■ **Directions for this task**:
Please reproduce every record exactly as written, leaving out the pictures.

Stored data:
* * * *
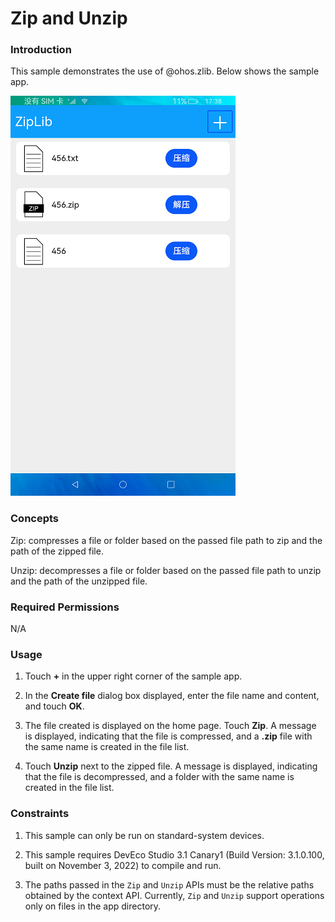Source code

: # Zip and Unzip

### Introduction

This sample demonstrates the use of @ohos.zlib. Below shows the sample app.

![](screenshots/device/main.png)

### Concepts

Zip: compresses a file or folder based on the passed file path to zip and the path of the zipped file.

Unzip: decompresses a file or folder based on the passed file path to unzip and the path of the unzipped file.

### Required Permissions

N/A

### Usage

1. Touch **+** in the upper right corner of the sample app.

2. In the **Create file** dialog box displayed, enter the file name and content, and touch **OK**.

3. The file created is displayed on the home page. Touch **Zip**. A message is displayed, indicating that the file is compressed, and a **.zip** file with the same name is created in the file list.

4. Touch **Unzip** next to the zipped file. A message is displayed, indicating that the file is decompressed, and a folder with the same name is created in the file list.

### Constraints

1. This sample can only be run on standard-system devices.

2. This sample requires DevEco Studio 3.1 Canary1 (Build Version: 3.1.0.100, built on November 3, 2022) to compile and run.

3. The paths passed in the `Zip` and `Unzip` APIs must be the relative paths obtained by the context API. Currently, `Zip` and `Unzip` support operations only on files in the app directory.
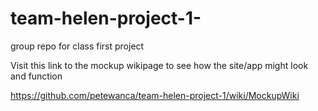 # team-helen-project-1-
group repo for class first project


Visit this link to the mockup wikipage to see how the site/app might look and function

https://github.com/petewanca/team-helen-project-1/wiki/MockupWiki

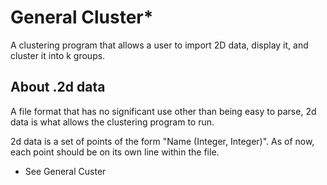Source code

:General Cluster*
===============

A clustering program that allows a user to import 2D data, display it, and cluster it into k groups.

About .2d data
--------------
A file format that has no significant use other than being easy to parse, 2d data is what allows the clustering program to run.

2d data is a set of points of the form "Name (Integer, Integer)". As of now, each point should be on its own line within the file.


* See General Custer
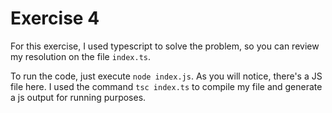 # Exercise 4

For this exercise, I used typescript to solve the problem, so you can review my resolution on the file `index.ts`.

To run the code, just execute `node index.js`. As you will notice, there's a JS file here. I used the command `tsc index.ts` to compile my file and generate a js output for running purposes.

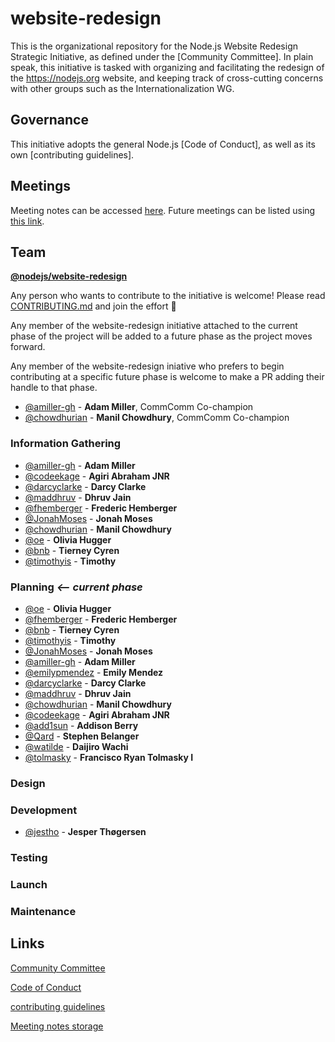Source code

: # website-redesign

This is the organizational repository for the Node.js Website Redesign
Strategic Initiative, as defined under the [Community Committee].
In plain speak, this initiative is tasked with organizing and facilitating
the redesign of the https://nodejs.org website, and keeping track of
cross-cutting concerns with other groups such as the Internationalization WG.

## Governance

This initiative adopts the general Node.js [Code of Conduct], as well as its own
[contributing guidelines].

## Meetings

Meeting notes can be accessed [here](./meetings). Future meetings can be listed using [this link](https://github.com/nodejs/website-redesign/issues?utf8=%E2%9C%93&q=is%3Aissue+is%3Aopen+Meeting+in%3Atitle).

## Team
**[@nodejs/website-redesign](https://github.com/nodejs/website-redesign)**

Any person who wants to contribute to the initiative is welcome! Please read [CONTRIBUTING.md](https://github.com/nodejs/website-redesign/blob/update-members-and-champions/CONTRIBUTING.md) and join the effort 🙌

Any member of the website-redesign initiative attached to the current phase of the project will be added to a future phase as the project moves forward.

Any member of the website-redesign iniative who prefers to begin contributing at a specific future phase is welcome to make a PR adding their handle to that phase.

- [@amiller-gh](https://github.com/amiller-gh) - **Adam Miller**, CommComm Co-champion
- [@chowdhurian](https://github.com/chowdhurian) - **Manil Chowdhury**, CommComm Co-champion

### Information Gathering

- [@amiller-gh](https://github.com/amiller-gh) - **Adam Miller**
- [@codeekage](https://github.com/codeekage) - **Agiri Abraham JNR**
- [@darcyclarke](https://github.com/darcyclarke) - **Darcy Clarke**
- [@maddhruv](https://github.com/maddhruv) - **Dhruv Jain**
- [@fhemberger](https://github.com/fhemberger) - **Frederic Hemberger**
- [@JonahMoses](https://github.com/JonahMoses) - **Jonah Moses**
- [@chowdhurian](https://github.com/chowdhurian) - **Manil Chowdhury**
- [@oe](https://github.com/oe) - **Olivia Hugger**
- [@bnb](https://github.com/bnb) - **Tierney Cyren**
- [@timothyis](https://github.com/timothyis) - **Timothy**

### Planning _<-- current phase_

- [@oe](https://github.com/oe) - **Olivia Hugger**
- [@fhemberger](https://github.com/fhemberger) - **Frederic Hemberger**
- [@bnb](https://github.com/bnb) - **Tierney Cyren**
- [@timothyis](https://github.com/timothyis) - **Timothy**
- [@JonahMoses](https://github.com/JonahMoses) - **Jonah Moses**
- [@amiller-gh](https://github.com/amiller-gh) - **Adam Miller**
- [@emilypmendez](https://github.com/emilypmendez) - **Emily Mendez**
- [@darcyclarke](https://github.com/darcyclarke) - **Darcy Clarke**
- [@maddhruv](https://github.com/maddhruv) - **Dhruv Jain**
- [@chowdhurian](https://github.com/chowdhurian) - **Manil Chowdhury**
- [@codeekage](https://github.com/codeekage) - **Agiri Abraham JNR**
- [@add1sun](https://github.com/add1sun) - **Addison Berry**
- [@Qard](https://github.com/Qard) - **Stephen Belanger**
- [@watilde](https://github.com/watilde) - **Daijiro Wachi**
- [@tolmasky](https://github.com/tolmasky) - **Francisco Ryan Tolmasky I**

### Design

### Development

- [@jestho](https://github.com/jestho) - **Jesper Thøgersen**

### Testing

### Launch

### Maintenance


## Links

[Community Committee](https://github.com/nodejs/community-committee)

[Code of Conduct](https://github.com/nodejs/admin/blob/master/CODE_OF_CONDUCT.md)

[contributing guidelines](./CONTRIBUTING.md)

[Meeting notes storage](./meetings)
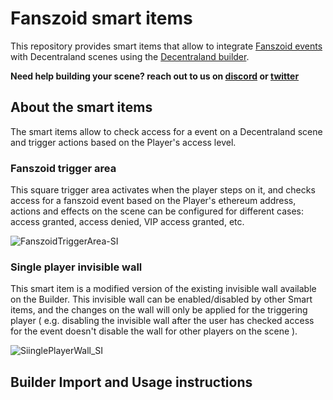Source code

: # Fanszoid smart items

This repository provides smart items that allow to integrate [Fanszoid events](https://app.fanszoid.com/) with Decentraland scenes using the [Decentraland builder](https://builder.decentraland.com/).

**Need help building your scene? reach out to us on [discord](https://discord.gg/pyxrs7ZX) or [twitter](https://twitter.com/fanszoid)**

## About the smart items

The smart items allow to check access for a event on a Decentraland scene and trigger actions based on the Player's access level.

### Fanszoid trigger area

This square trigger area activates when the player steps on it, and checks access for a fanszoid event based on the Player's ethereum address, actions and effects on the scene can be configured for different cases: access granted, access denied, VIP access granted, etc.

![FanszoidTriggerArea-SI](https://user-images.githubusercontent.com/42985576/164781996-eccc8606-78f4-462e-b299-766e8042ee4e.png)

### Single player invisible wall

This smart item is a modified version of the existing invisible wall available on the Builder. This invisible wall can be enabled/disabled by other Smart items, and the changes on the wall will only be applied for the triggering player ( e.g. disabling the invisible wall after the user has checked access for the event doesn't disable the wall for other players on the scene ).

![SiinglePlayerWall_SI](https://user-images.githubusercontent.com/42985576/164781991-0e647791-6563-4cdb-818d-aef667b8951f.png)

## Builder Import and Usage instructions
* * * *
■ **Result of this task**:
Source code

: # Zip and Unzip

### Introduction

This sample demonstrates the use of @ohos.zlib. Below shows the sample app.

![](screenshots/device/main.png)

### Concepts

Zip: compresses a file or folder based on the passed file path to zip and the path of the zipped file.

Unzip: decompresses a file or folder based on the passed file path to unzip and the path of the unzipped file.

### Required Permissions

N/A

### Usage

1. Touch **+** in the upper right corner of the sample app.

2. In the **Create file** dialog box displayed, enter the file name and content, and touch **OK**.

3. The file created is displayed on the home page. Touch **Zip**. A message is displayed, indicating that the file is compressed, and a **.zip** file with the same name is created in the file list.

4. Touch **Unzip** next to the zipped file. A message is displayed, indicating that the file is decompressed, and a folder with the same name is created in the file list.

### Constraints

1. This sample can only be run on standard-system devices.

2. This sample requires DevEco Studio 3.1 Canary1 (Build Version: 3.1.0.100, built on November 3, 2022) to compile and run.

3. The paths passed in the `Zip` and `Unzip` APIs must be the relative paths obtained by the context API. Currently, `Zip` and `Unzip` support operations only on files in the app directory.
 # team-helen-project-1-
group repo for class first project


Visit this link to the mockup wikipage to see how the site/app might look and function

https://github.com/petewanca/team-helen-project-1/wiki/MockupWiki

Source code

:General Cluster*
===============

A clustering program that allows a user to import 2D data, display it, and cluster it into k groups.

About .2d data
--------------
A file format that has no significant use other than being easy to parse, 2d data is what allows the clustering program to run.

2d data is a set of points of the form "Name (Integer, Integer)". As of now, each point should be on its own line within the file.


* See General Custer
 # Exercise 4

For this exercise, I used typescript to solve the problem, so you can review my resolution on the file `index.ts`.

To run the code, just execute `node index.js`. As you will notice, there's a JS file here. I used the command `tsc index.ts` to compile my file and generate a js output for running purposes.

Source code

: # website-redesign

This is the organizational repository for the Node.js Website Redesign
Strategic Initiative, as defined under the [Community Committee].
In plain speak, this initiative is tasked with organizing and facilitating
the redesign of the https://nodejs.org website, and keeping track of
cross-cutting concerns with other groups such as the Internationalization WG.

## Governance

This initiative adopts the general Node.js [Code of Conduct], as well as its own
[contributing guidelines].

## Meetings

Meeting notes can be accessed [here](./meetings). Future meetings can be listed using [this link](https://github.com/nodejs/website-redesign/issues?utf8=%E2%9C%93&q=is%3Aissue+is%3Aopen+Meeting+in%3Atitle).

## Team
**[@nodejs/website-redesign](https://github.com/nodejs/website-redesign)**

Any person who wants to contribute to the initiative is welcome! Please read [CONTRIBUTING.md](https://github.com/nodejs/website-redesign/blob/update-members-and-champions/CONTRIBUTING.md) and join the effort 🙌

Any member of the website-redesign initiative attached to the current phase of the project will be added to a future phase as the project moves forward.

Any member of the website-redesign iniative who prefers to begin contributing at a specific future phase is welcome to make a PR adding their handle to that phase.

- [@amiller-gh](https://github.com/amiller-gh) - **Adam Miller**, CommComm Co-champion
- [@chowdhurian](https://github.com/chowdhurian) - **Manil Chowdhury**, CommComm Co-champion

### Information Gathering

- [@amiller-gh](https://github.com/amiller-gh) - **Adam Miller**
- [@codeekage](https://github.com/codeekage) - **Agiri Abraham JNR**
- [@darcyclarke](https://github.com/darcyclarke) - **Darcy Clarke**
- [@maddhruv](https://github.com/maddhruv) - **Dhruv Jain**
- [@fhemberger](https://github.com/fhemberger) - **Frederic Hemberger**
- [@JonahMoses](https://github.com/JonahMoses) - **Jonah Moses**
- [@chowdhurian](https://github.com/chowdhurian) - **Manil Chowdhury**
- [@oe](https://github.com/oe) - **Olivia Hugger**
- [@bnb](https://github.com/bnb) - **Tierney Cyren**
- [@timothyis](https://github.com/timothyis) - **Timothy**

### Planning _<-- current phase_

- [@oe](https://github.com/oe) - **Olivia Hugger**
- [@fhemberger](https://github.com/fhemberger) - **Frederic Hemberger**
- [@bnb](https://github.com/bnb) - **Tierney Cyren**
- [@timothyis](https://github.com/timothyis) - **Timothy**
- [@JonahMoses](https://github.com/JonahMoses) - **Jonah Moses**
- [@amiller-gh](https://github.com/amiller-gh) - **Adam Miller**
- [@emilypmendez](https://github.com/emilypmendez) - **Emily Mendez**
- [@darcyclarke](https://github.com/darcyclarke) - **Darcy Clarke**
- [@maddhruv](https://github.com/maddhruv) - **Dhruv Jain**
- [@chowdhurian](https://github.com/chowdhurian) - **Manil Chowdhury**
- [@codeekage](https://github.com/codeekage) - **Agiri Abraham JNR**
- [@add1sun](https://github.com/add1sun) - **Addison Berry**
- [@Qard](https://github.com/Qard) - **Stephen Belanger**
- [@watilde](https://github.com/watilde) - **Daijiro Wachi**
- [@tolmasky](https://github.com/tolmasky) - **Francisco Ryan Tolmasky I**

### Design

### Development

- [@jestho](https://github.com/jestho) - **Jesper Thøgersen**

### Testing

### Launch

### Maintenance


## Links

[Community Committee](https://github.com/nodejs/community-committee)

[Code of Conduct](https://github.com/nodejs/admin/blob/master/CODE_OF_CONDUCT.md)

[contributing guidelines](./CONTRIBUTING.md)

[Meeting notes storage](./meetings)
Source code

: # Fanszoid smart items

This repository provides smart items that allow to integrate [Fanszoid events](https://app.fanszoid.com/) with Decentraland scenes using the [Decentraland builder](https://builder.decentraland.com/).

**Need help building your scene? reach out to us on [discord](https://discord.gg/pyxrs7ZX) or [twitter](https://twitter.com/fanszoid)**

## About the smart items

The smart items allow to check access for a event on a Decentraland scene and trigger actions based on the Player's access level.

### Fanszoid trigger area

This square trigger area activates when the player steps on it, and checks access for a fanszoid event based on the Player's ethereum address, actions and effects on the scene can be configured for different cases: access granted, access denied, VIP access granted, etc.

![FanszoidTriggerArea-SI](https://user-images.githubusercontent.com/42985576/164781996-eccc8606-78f4-462e-b299-766e8042ee4e.png)

### Single player invisible wall

This smart item is a modified version of the existing invisible wall available on the Builder. This invisible wall can be enabled/disabled by other Smart items, and the changes on the wall will only be applied for the triggering player ( e.g. disabling the invisible wall after the user has checked access for the event doesn't disable the wall for other players on the scene ).

![SiinglePlayerWall_SI](https://user-images.githubusercontent.com/42985576/164781991-0e647791-6563-4cdb-818d-aef667b8951f.png)

## Builder Import and Usage instructions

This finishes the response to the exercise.